**RECORDED DATA:**
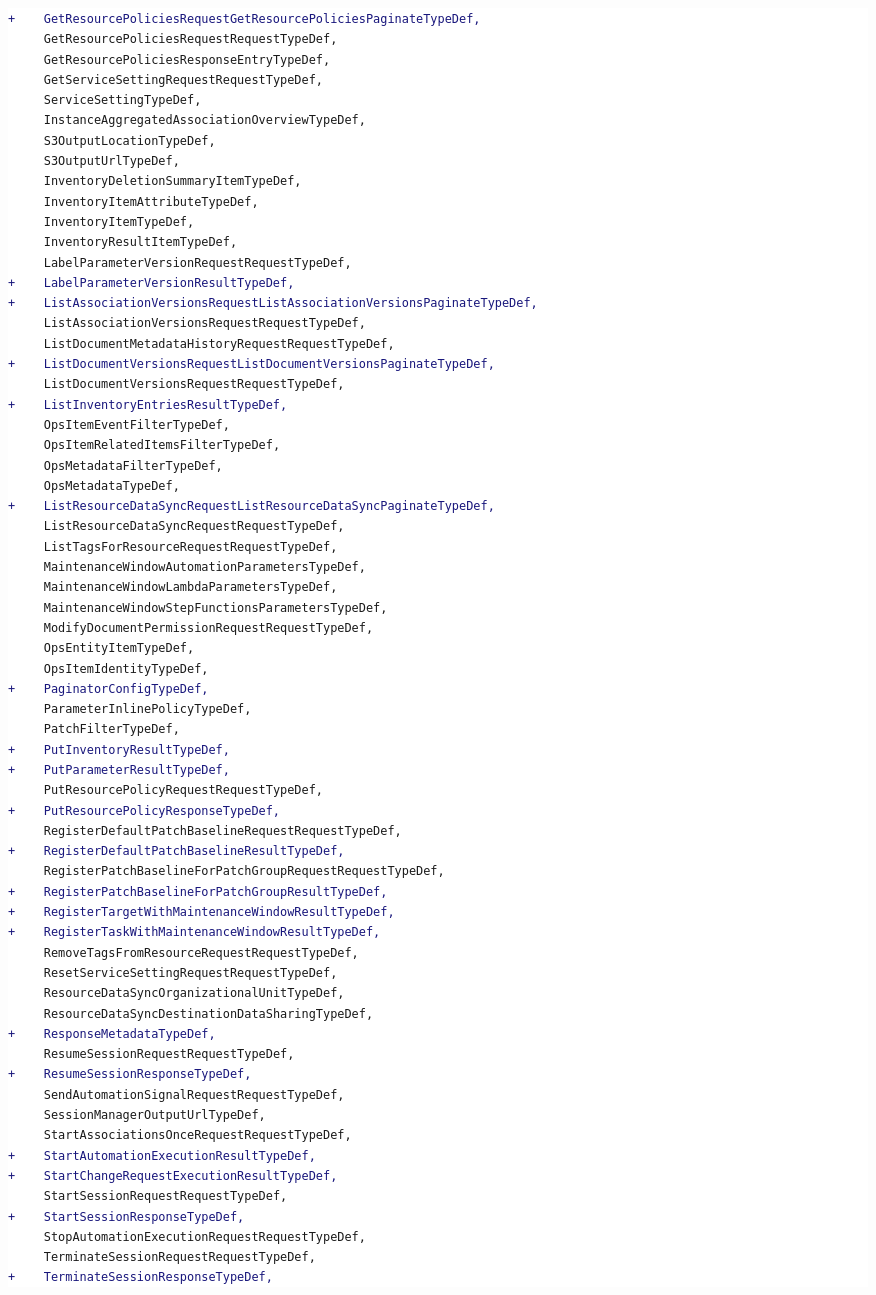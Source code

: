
 ```diff
+    GetResourcePoliciesRequestGetResourcePoliciesPaginateTypeDef,
     GetResourcePoliciesRequestRequestTypeDef,
     GetResourcePoliciesResponseEntryTypeDef,
     GetServiceSettingRequestRequestTypeDef,
     ServiceSettingTypeDef,
     InstanceAggregatedAssociationOverviewTypeDef,
     S3OutputLocationTypeDef,
     S3OutputUrlTypeDef,
     InventoryDeletionSummaryItemTypeDef,
     InventoryItemAttributeTypeDef,
     InventoryItemTypeDef,
     InventoryResultItemTypeDef,
     LabelParameterVersionRequestRequestTypeDef,
+    LabelParameterVersionResultTypeDef,
+    ListAssociationVersionsRequestListAssociationVersionsPaginateTypeDef,
     ListAssociationVersionsRequestRequestTypeDef,
     ListDocumentMetadataHistoryRequestRequestTypeDef,
+    ListDocumentVersionsRequestListDocumentVersionsPaginateTypeDef,
     ListDocumentVersionsRequestRequestTypeDef,
+    ListInventoryEntriesResultTypeDef,
     OpsItemEventFilterTypeDef,
     OpsItemRelatedItemsFilterTypeDef,
     OpsMetadataFilterTypeDef,
     OpsMetadataTypeDef,
+    ListResourceDataSyncRequestListResourceDataSyncPaginateTypeDef,
     ListResourceDataSyncRequestRequestTypeDef,
     ListTagsForResourceRequestRequestTypeDef,
     MaintenanceWindowAutomationParametersTypeDef,
     MaintenanceWindowLambdaParametersTypeDef,
     MaintenanceWindowStepFunctionsParametersTypeDef,
     ModifyDocumentPermissionRequestRequestTypeDef,
     OpsEntityItemTypeDef,
     OpsItemIdentityTypeDef,
+    PaginatorConfigTypeDef,
     ParameterInlinePolicyTypeDef,
     PatchFilterTypeDef,
+    PutInventoryResultTypeDef,
+    PutParameterResultTypeDef,
     PutResourcePolicyRequestRequestTypeDef,
+    PutResourcePolicyResponseTypeDef,
     RegisterDefaultPatchBaselineRequestRequestTypeDef,
+    RegisterDefaultPatchBaselineResultTypeDef,
     RegisterPatchBaselineForPatchGroupRequestRequestTypeDef,
+    RegisterPatchBaselineForPatchGroupResultTypeDef,
+    RegisterTargetWithMaintenanceWindowResultTypeDef,
+    RegisterTaskWithMaintenanceWindowResultTypeDef,
     RemoveTagsFromResourceRequestRequestTypeDef,
     ResetServiceSettingRequestRequestTypeDef,
     ResourceDataSyncOrganizationalUnitTypeDef,
     ResourceDataSyncDestinationDataSharingTypeDef,
+    ResponseMetadataTypeDef,
     ResumeSessionRequestRequestTypeDef,
+    ResumeSessionResponseTypeDef,
     SendAutomationSignalRequestRequestTypeDef,
     SessionManagerOutputUrlTypeDef,
     StartAssociationsOnceRequestRequestTypeDef,
+    StartAutomationExecutionResultTypeDef,
+    StartChangeRequestExecutionResultTypeDef,
     StartSessionRequestRequestTypeDef,
+    StartSessionResponseTypeDef,
     StopAutomationExecutionRequestRequestTypeDef,
     TerminateSessionRequestRequestTypeDef,
+    TerminateSessionResponseTypeDef,
```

**ACTIVITY:**
Because pictures are not wanted, give every entry above again exactly without them.

**TASK RESPONSE:**
Source code

:
 ```diff
+    GetResourcePoliciesRequestGetResourcePoliciesPaginateTypeDef,
     GetResourcePoliciesRequestRequestTypeDef,
     GetResourcePoliciesResponseEntryTypeDef,
     GetServiceSettingRequestRequestTypeDef,
     ServiceSettingTypeDef,
     InstanceAggregatedAssociationOverviewTypeDef,
     S3OutputLocationTypeDef,
     S3OutputUrlTypeDef,
     InventoryDeletionSummaryItemTypeDef,
     InventoryItemAttributeTypeDef,
     InventoryItemTypeDef,
     InventoryResultItemTypeDef,
     LabelParameterVersionRequestRequestTypeDef,
+    LabelParameterVersionResultTypeDef,
+    ListAssociationVersionsRequestListAssociationVersionsPaginateTypeDef,
     ListAssociationVersionsRequestRequestTypeDef,
     ListDocumentMetadataHistoryRequestRequestTypeDef,
+    ListDocumentVersionsRequestListDocumentVersionsPaginateTypeDef,
     ListDocumentVersionsRequestRequestTypeDef,
+    ListInventoryEntriesResultTypeDef,
     OpsItemEventFilterTypeDef,
     OpsItemRelatedItemsFilterTypeDef,
     OpsMetadataFilterTypeDef,
     OpsMetadataTypeDef,
+    ListResourceDataSyncRequestListResourceDataSyncPaginateTypeDef,
     ListResourceDataSyncRequestRequestTypeDef,
     ListTagsForResourceRequestRequestTypeDef,
     MaintenanceWindowAutomationParametersTypeDef,
     MaintenanceWindowLambdaParametersTypeDef,
     MaintenanceWindowStepFunctionsParametersTypeDef,
     ModifyDocumentPermissionRequestRequestTypeDef,
     OpsEntityItemTypeDef,
     OpsItemIdentityTypeDef,
+    PaginatorConfigTypeDef,
     ParameterInlinePolicyTypeDef,
     PatchFilterTypeDef,
+    PutInventoryResultTypeDef,
+    PutParameterResultTypeDef,
     PutResourcePolicyRequestRequestTypeDef,
+    PutResourcePolicyResponseTypeDef,
     RegisterDefaultPatchBaselineRequestRequestTypeDef,
+    RegisterDefaultPatchBaselineResultTypeDef,
     RegisterPatchBaselineForPatchGroupRequestRequestTypeDef,
+    RegisterPatchBaselineForPatchGroupResultTypeDef,
+    RegisterTargetWithMaintenanceWindowResultTypeDef,
+    RegisterTaskWithMaintenanceWindowResultTypeDef,
     RemoveTagsFromResourceRequestRequestTypeDef,
     ResetServiceSettingRequestRequestTypeDef,
     ResourceDataSyncOrganizationalUnitTypeDef,
     ResourceDataSyncDestinationDataSharingTypeDef,
+    ResponseMetadataTypeDef,
     ResumeSessionRequestRequestTypeDef,
+    ResumeSessionResponseTypeDef,
     SendAutomationSignalRequestRequestTypeDef,
     SessionManagerOutputUrlTypeDef,
     StartAssociationsOnceRequestRequestTypeDef,
+    StartAutomationExecutionResultTypeDef,
+    StartChangeRequestExecutionResultTypeDef,
     StartSessionRequestRequestTypeDef,
+    StartSessionResponseTypeDef,
     StopAutomationExecutionRequestRequestTypeDef,
     TerminateSessionRequestRequestTypeDef,
+    TerminateSessionResponseTypeDef,
```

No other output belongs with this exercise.